* **What the exercise asks**: Return the lines beginning at the one that contains "system task layer." and continuing to the end of the entries, including both ends, exactly as written and nothing else.

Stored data
________

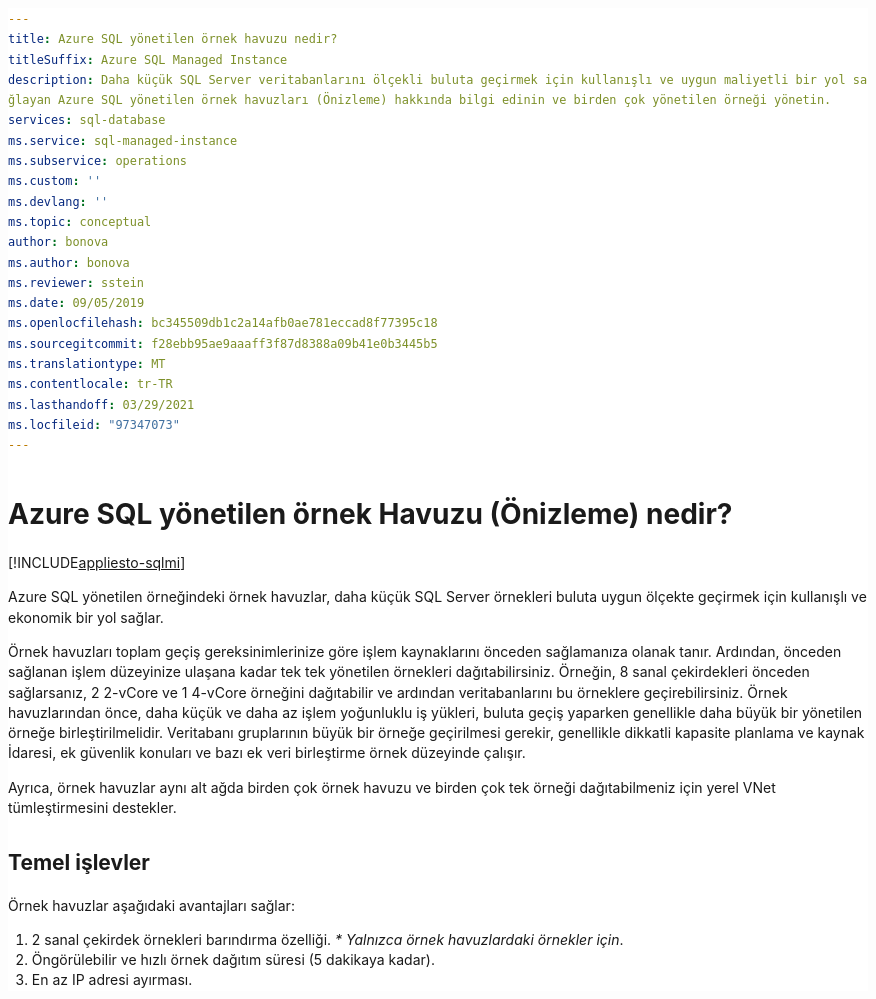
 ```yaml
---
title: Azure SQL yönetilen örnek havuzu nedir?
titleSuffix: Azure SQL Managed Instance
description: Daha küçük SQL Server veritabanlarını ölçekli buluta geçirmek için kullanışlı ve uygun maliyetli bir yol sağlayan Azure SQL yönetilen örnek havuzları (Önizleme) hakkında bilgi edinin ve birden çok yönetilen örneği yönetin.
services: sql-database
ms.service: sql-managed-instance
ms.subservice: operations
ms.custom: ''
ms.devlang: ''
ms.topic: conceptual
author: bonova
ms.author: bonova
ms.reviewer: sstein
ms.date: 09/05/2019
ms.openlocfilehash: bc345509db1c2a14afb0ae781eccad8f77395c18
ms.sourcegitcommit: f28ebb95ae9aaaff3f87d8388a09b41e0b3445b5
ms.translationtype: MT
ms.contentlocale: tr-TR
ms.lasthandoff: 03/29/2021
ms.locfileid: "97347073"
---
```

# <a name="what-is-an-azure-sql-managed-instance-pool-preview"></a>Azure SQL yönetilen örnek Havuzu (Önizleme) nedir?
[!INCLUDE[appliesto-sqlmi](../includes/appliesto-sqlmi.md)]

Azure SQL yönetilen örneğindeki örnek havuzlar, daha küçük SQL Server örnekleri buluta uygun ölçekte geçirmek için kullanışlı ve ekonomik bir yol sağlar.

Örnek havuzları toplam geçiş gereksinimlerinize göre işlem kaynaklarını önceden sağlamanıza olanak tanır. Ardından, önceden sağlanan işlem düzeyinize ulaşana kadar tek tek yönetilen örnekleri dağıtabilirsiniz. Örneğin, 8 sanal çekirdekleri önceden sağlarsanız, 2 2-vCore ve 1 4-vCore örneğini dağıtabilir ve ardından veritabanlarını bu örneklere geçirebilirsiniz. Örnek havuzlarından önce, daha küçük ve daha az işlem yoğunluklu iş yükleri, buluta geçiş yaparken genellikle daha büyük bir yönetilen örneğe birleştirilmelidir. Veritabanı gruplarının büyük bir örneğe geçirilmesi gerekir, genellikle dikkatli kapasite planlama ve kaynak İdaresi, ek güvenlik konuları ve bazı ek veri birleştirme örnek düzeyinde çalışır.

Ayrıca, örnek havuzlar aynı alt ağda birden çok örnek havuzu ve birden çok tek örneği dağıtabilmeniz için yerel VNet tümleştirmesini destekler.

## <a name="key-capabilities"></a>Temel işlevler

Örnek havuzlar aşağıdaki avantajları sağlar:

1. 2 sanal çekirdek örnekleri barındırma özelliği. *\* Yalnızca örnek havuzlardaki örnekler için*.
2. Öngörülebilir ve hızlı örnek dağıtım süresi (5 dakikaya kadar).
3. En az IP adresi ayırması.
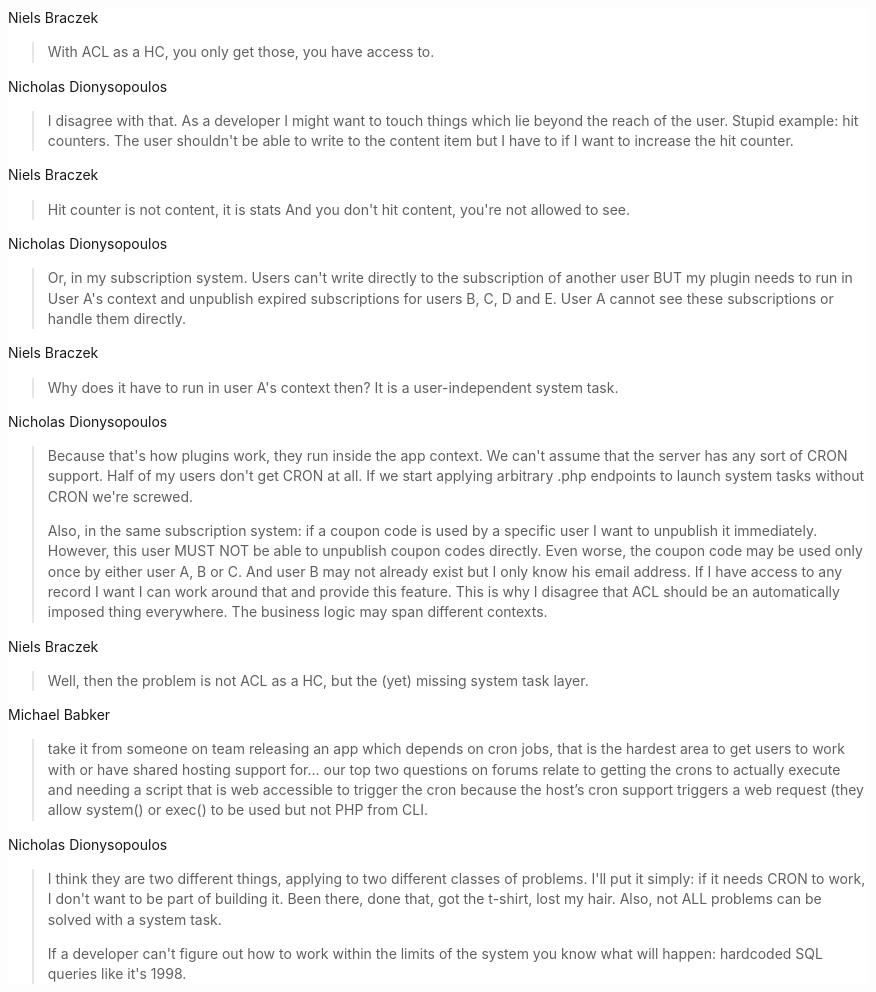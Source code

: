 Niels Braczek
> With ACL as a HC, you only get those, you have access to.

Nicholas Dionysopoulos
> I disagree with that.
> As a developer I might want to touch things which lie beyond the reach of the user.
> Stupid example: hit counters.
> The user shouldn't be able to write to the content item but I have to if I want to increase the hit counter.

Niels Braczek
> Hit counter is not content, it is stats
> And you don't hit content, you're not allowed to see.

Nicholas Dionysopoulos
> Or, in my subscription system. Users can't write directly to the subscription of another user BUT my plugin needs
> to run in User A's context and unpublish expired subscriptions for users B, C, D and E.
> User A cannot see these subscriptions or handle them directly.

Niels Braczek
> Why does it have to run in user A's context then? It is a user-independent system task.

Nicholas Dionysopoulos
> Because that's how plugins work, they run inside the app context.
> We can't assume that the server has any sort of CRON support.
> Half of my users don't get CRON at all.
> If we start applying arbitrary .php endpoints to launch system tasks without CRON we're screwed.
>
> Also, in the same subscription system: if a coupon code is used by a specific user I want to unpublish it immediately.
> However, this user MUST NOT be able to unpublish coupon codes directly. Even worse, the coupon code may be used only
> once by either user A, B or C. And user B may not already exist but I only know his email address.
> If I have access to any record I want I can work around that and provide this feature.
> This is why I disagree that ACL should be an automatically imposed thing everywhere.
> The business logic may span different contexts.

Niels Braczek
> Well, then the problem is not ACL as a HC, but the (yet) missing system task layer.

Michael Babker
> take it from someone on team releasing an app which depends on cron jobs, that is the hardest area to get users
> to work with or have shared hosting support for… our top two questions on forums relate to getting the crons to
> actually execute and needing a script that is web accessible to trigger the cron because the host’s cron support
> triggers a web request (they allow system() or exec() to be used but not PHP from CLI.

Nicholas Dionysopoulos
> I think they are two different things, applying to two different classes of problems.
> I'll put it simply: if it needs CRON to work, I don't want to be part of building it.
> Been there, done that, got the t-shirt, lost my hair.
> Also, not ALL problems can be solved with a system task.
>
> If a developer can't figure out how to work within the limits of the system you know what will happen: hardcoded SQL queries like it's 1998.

________

* **Solution for this problem**:
> Well, then the problem is not ACL as a HC, but the (yet) missing system task layer.

Michael Babker
> take it from someone on team releasing an app which depends on cron jobs, that is the hardest area to get users
> to work with or have shared hosting support for… our top two questions on forums relate to getting the crons to
> actually execute and needing a script that is web accessible to trigger the cron because the host’s cron support
> triggers a web request (they allow system() or exec() to be used but not PHP from CLI.

Nicholas Dionysopoulos
> I think they are two different things, applying to two different classes of problems.
> I'll put it simply: if it needs CRON to work, I don't want to be part of building it.
> Been there, done that, got the t-shirt, lost my hair.
> Also, not ALL problems can be solved with a system task.
>
> If a developer can't figure out how to work within the limits of the system you know what will happen: hardcoded SQL queries like it's 1998.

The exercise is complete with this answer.